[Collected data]
****

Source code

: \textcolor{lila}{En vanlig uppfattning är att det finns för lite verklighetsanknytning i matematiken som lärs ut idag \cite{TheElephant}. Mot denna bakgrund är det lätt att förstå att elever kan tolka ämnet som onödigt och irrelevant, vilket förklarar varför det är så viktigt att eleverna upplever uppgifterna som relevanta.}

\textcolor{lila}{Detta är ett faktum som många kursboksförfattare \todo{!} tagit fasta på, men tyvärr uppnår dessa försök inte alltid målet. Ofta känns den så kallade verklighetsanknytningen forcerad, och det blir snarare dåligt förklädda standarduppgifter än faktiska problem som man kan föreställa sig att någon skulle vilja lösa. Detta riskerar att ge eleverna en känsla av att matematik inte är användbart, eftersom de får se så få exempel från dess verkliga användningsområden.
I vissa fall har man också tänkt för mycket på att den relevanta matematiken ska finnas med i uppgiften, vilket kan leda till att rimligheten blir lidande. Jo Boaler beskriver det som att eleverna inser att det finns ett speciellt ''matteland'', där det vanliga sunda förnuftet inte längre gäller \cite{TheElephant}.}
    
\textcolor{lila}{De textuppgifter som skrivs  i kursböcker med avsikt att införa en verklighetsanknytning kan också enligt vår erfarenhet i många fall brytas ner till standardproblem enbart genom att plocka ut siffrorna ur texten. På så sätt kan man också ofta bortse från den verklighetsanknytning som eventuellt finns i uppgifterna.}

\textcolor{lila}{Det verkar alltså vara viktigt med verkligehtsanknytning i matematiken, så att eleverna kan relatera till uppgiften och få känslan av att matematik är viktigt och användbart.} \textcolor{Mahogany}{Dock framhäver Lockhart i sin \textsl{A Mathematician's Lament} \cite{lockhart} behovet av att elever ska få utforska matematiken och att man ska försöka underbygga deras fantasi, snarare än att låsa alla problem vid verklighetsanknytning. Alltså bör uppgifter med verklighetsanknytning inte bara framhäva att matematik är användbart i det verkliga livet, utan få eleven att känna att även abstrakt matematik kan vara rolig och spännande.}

****

__WHAT YOU WILL DO__:
Transcribe, word for word, the data above from its first line through the line with "vanlig uppfattning är", and include nothing else.

__ANSWER SECTION__:
Source code

: \textcolor{lila}{En vanlig uppfattning är att det finns för lite verklighetsanknytning i matematiken som lärs ut idag \cite{TheElephant}. Mot denna bakgrund är det lätt att förstå att elever kan tolka ämnet som onödigt och irrelevant, vilket förklarar varför det är så viktigt att eleverna upplever uppgifterna som relevanta.}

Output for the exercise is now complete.